Die folgende Grafik zeigt die Entwicklung der Besucherzahlen eines Artikels ohne dass in dieser Zeit Änderungen am Artikel oder durch Suchmaschinenoptimierung gemacht wurden

Wenig Suchmaschinenoptimierung bringt viel
Anhand der Piwik Statistiken für den Artikel (am 26.08.13 eingestellt) sieht man sehr gut, wie Sie die Zugriffszahlen mit der Zeit erhöht haben, ohne dass an dem Artikel nennenswerte Veränderungen gemacht wurden

Was ich in Sachen Suchmaschinenoptimierung  getan habe

Ergebnis Suchmaschinenoptimierung 

Unter den gewünschten Suchbegriffen (auf welche ich mit dem WordPress SEO – Plugin von Yoast hin optimiert habe) werde ich eher selten gefunden.

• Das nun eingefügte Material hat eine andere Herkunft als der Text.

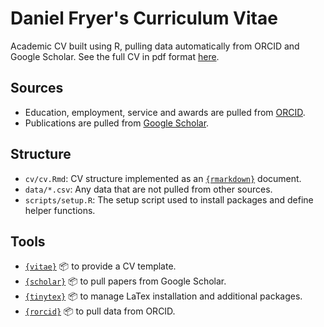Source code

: # Daniel Fryer's Curriculum Vitae

Academic CV built using R, pulling data automatically from ORCID and Google Scholar. See the full CV in pdf format [here](cv/cv.pdf).

## Sources

* Education, employment, service and awards are pulled from [ORCID](https://orcid.org/0000-0001-6032-0522).
* Publications are pulled from [Google Scholar](https://scholar.google.com/citations?user=DBWm9DYAAAAJ&hl=en).

## Structure

- `cv/cv.Rmd`: CV structure implemented as an [`{rmarkdown}`](https://rmarkdown.rstudio.com) document.
- `data/*.csv`: Any data that are not pulled from other sources.
- `scripts/setup.R`: The setup script used to install packages and define helper functions.

## Tools

- [`{vitae}`](https://docs.ropensci.org/vitae/) :package: to provide a CV template.
- [`{scholar}`](https://github.com/jkeirstead/scholar) :package: to pull papers from Google Scholar.
- [`{tinytex}`](https://github.com/yihui/tinytex) :package: to manage LaTex installation and additional packages.
- [`{rorcid}`](https://github.com/ropensci/rorcid/) :package: to pull data from ORCID.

Sondern es scheint als hätte Google, wie bereits erwähnt, seine eigenen Keywords gefunden. Mir ist auch bewusst, dass sich hier noch viel mehr Suchmaschinenoptimierung betreiben lässt. Wirklich viel Zeit habe ich für die Suchmaschinenoptimierung nicht verwendet. Interessant ist jedoch, dass ich nach 4 Monaten bereits PageRank 3 habe und die Besucherzahlen trotz der wenigen Posts doch recht ordentlich sind. Bleibt also die Erkenntnis weniger ist also auch hier mehr. Lieber auch Inhalte achten als auf Keywords, denn dafür wird man bei Google belohnt.